The current document store uses document_matches_filter shipped with Haystack to perform filtering by default, which is the same as InMemoryDocumentStore except that it is DOES NOT support legacy operator names.

However, there is also an alternative filtering logic shipped with this implementation that is more conservative (and unstable at this point). To use this alternative logic, initialize the document store with haystack_filter_logic=False Please find comments and implementation details in filters.py. TL;DR:

  • Comparison with None, i.e., missing values, involved will always return False, no matter the document attribute value or filter value.
  • Comparison with DataFrame is always prohibited to reduce surprises.
  • No implicit datetime conversion from string values.

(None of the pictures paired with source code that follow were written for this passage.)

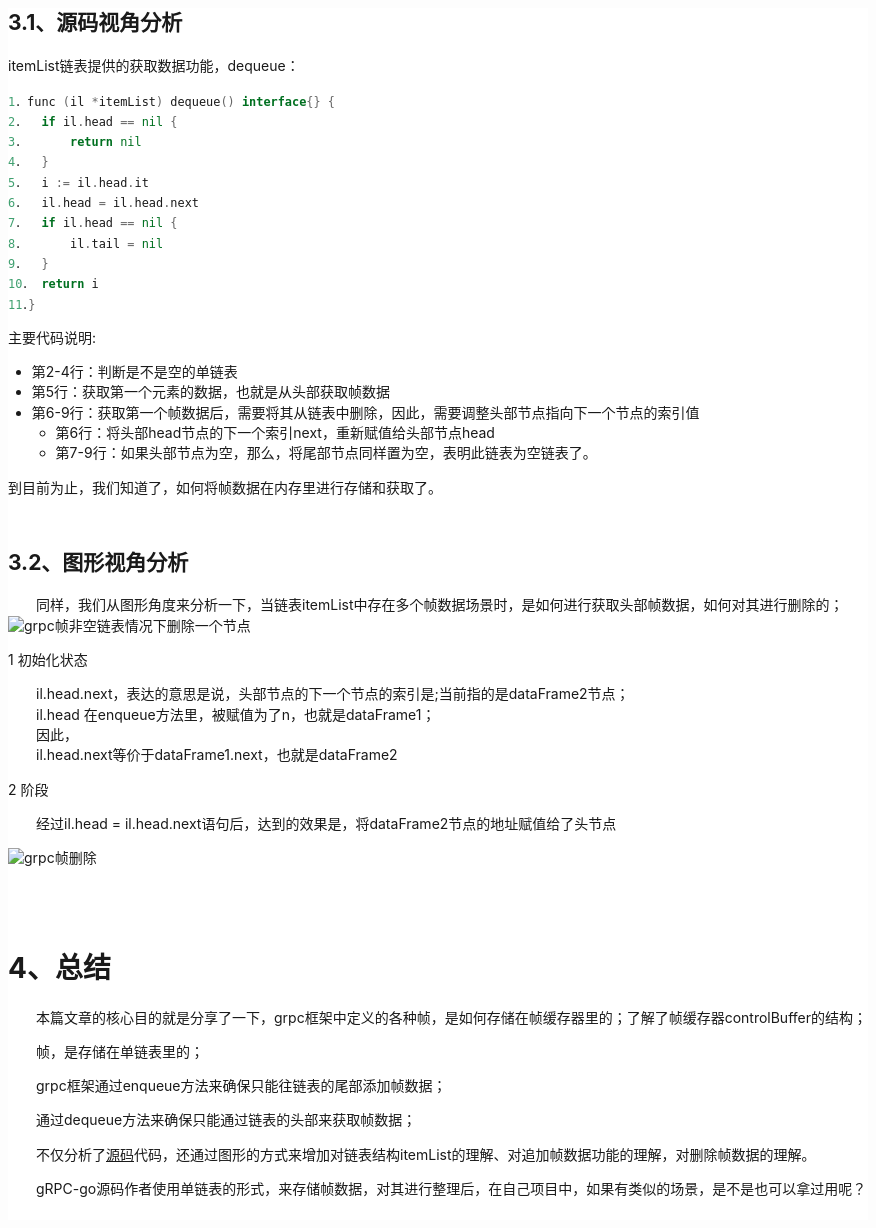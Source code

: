 ## 3.1、源码视角分析

itemList链表提供的获取数据功能，dequeue：

```go
1．func (il *itemList) dequeue() interface{} {
2．	if il.head == nil {
3．		return nil
4．	}
5．	i := il.head.it
6．	il.head = il.head.next
7．	if il.head == nil {
8．		il.tail = nil
9．	}
10．	return i
11．}
```

主要代码说明:

-   第2-4行：判断是不是空的单链表
-   第5行：获取第一个元素的数据，也就是从头部获取帧数据
-   第6-9行：获取第一个帧数据后，需要将其从链表中删除，因此，需要调整头部节点指向下一个节点的索引值
    -   第6行：将头部head节点的下一个索引next，重新赋值给头部节点head
    -   第7-9行：如果头部节点为空，那么，将尾部节点同样置为空，表明此链表为空链表了。

到目前为止，我们知道了，如何将帧数据在内存里进行存储和获取了。  
 

## 3.2、图形视角分析

  同样，我们从图形角度来分析一下，当链表itemList中存在多个帧数据场景时，是如何进行获取头部帧数据，如何对其进行删除的；  
![grpc帧非空链表情况下删除一个节点](https://img-blog.csdnimg.cn/20210614151133932.jpg?x-oss-process=image/watermark,type_ZmFuZ3poZW5naGVpdGk,shadow_10,text_aHR0cHM6Ly9ibG9nLmNzZG4ubmV0L3UwMTE1ODI5MjI=,size_16,color_FFFFFF,t_70#pic_center)

1 初始化状态

  il.head.next，表达的意思是说，头部节点的下一个节点的索引是;当前指的是dataFrame2节点；  
  il.head 在enqueue方法里，被赋值为了n，也就是dataFrame1；  
  因此，  
  il.head.next等价于dataFrame1.next，也就是dataFrame2

2 阶段

  经过il.head = il.head.next语句后，达到的效果是，将dataFrame2节点的地址赋值给了头节点

![grpc帧删除](https://img-blog.csdnimg.cn/20210614151453528.png?x-oss-process=image/watermark,type_ZmFuZ3poZW5naGVpdGk,shadow_10,text_aHR0cHM6Ly9ibG9nLmNzZG4ubmV0L3UwMTE1ODI5MjI=,size_16,color_FFFFFF,t_70#pic_center)  
   
 

# 4、总结

  本篇文章的核心目的就是分享了一下，grpc框架中定义的各种帧，是如何存储在帧缓存器里的；了解了帧缓存器controlBuffer的结构；

  帧，是存储在单链表里的；

  grpc框架通过enqueue方法来确保只能往链表的尾部添加帧数据；

  通过dequeue方法来确保只能通过链表的头部来获取帧数据；

  不仅分析了[源码](https://so.csdn.net/so/search?q=%E6%BA%90%E7%A0%81&spm=1001.2101.3001.7020)代码，还通过图形的方式来增加对链表结构itemList的理解、对追加帧数据功能的理解，对删除帧数据的理解。

  gRPC-go源码作者使用单链表的形式，来存储帧数据，对其进行整理后，在自己项目中，如果有类似的场景，是不是也可以拿过用呢？  
 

These differences lead to a few caveats. Firstly, some test cases are overridden to take into account the different expectations. However, this means that passed, non-overridden tests may not be faithful, i.e., the filters behave in the same way as the old implementation while different behaviors are expected. Further, the negation logic needs to be considered again because False can now issue from both input check and the actual comparisons. But I think having input processing and comparisons separated makes the filtering behavior more transparent.

Search Quality Evaluation

This repo has a simple script to help evaluate the search quality over BEIR benchmark. You need to clone the repository (you can also manually download the script and place it under a folder named scripts) and you have to install additional dependencies to run the script.

$ pip install beir

To run the script, you may want to specify the dataset name and BM25 hyperparameters. For example:

$ python scripts/benchmark_beir.py --datasets scifact arguana --bm25-k1 1.2 --output eval.csv

It automatically downloads the benchmarking dataset to benchmarks/beir, where benchmarks is at the same level as scripts. You may also check the help page for more information.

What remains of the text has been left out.